Buradan da anlayacağınız gibi, dünya döndükçe Türkiye'de herkes, her alanda hakkını arama özgürlüğüne sahip olamayacaktır. Çünkü, kendilerince makul olan kimi gerekçeler, üstünlerin hukukunda makul görülmeyecektir! Tabi ki, grev anayasal hak olarak tanımlanmadıkça...
    * * *
    Darbecilerden marbecilerden bahsederek, 'evet' çıkarsa onlardan nasıl da hesap sorulacağına dair bin türlü açıklama yapıyorlarsa da, 
    • Anayasa değişiklikleri tartışılırken CHP ve MHP 'Darbelerin insanlığa karşı işlenmiş suçlar kapsamına alınması' ve dolayısıyla zaman aşımı bahanesinden kurtulunması yönünde verdiği iki ayrı önergenin akepelilerce reddedilmesinin nedenleri hakkında benim bir fikrim yok. 
    Sizin var mı?
      * * *

      ''Hiç bir kişinin, hiç bir kurumun milletin iradesinin üstünde olmadığı bir Türkiye için evet.''  

      Peki, %10 seçim barajı nedir? Bana fena halde milletin iradesine karşı gelmek gibi geldi.

      1. Barajı biz mi koyduk?
      2. Türkiye henüz barajın inmesine hazır değil.

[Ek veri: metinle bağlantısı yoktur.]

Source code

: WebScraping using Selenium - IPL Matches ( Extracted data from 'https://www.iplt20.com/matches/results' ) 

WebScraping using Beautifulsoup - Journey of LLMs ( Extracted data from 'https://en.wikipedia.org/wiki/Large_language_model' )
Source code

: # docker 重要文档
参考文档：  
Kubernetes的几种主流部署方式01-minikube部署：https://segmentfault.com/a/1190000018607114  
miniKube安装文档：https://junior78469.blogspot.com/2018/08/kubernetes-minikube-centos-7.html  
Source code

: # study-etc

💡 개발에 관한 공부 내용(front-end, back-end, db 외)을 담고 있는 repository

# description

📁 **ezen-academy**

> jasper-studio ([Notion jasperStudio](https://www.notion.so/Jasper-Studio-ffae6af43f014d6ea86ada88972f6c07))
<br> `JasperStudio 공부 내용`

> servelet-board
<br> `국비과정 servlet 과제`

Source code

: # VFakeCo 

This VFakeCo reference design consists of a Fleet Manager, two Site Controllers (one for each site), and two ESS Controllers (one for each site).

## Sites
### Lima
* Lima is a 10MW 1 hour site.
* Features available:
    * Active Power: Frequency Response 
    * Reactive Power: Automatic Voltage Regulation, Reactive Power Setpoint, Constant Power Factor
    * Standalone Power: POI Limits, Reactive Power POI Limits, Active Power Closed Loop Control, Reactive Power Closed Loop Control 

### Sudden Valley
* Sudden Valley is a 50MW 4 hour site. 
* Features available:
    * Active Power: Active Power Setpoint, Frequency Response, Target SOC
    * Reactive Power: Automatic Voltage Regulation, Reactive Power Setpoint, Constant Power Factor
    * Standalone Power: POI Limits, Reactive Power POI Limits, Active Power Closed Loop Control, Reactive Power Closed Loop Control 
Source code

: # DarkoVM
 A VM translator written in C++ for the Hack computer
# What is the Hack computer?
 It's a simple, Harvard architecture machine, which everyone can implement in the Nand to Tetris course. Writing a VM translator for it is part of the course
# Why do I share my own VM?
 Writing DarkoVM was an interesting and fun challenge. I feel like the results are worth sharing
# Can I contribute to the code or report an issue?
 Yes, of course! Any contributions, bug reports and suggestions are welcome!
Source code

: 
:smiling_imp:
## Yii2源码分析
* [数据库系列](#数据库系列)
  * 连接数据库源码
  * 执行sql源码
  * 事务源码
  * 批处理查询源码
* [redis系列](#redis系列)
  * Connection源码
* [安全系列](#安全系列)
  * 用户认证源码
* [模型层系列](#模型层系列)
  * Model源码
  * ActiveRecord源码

      Yukarıdaki iki ifade civanım delikanlının. Madem 'Daha ileri demokrasi için evet' oyu isteniyor, vatandaş olarak sorsak: 'İleri demokrasinin önündeki en büyük engel olan seçim barajını kaldıran anayasa değişikliği maddesi hani?' Tabi, bunun yanıtını  da hazırlamışlar: 'Şimdi bu referanduma evet deyin, biz zaten daha kapsamlı bi anayasa değişikliği daha yapıcaz.'

      Yaz tahtaya bir daha tut defteri kitabı
      Sarı çizmeli Mehmet ağa bir gün öder hesabı 
      (Ruhun şad olsun Barış Manço!) 

      Türkiye'nin, kime göre, neye göre hazır olmadığı konusuna girmemekle beraber, akepe İzmir Mvekili Mehmet Tekelioğlu'nun HaberTürk'te yayımlanan yazısından bir alıntı yapacağım ve samimiyet testini size bırakacağım:
      ''Her ne ad ve hesapla olursa olsun, ülkenin demokratik yürüyüşünü kesintiye uğratmak isteyenler tarihi bir cürüm içindedir.'' (Adalet ve Demokrasi, 29 Temmuz)
      * * *


      ''Fişlenme tarihe karışsın mı? Evet''

      Konuyu uzatmadan sözü akepe Kahramanmaraş Mvekili Avni Doğan'a bırakıyorum: 

      ''40 yıl boyunca milleti fişlediler. Eee şimdi biz onları fişliyoruz. 
      İnşallah sıra bizde. Yapmaya çalıştığımız bu.'' 


      Devam edecek...



      * 2004 tarihli Ceza Muhakemesi Kanunu'nun 141.ci maddesinde, soruşturulan ya da tutuklanan vatandaşın tazminat isteyebileceği durumlar arasında yakalama veya tutuklama nedenlerini ve hakkındaki suçlamalar kendisine yazılı veya olanaklı olmadığı hallerde sözlü açıklanmaması da bulunmaktadır.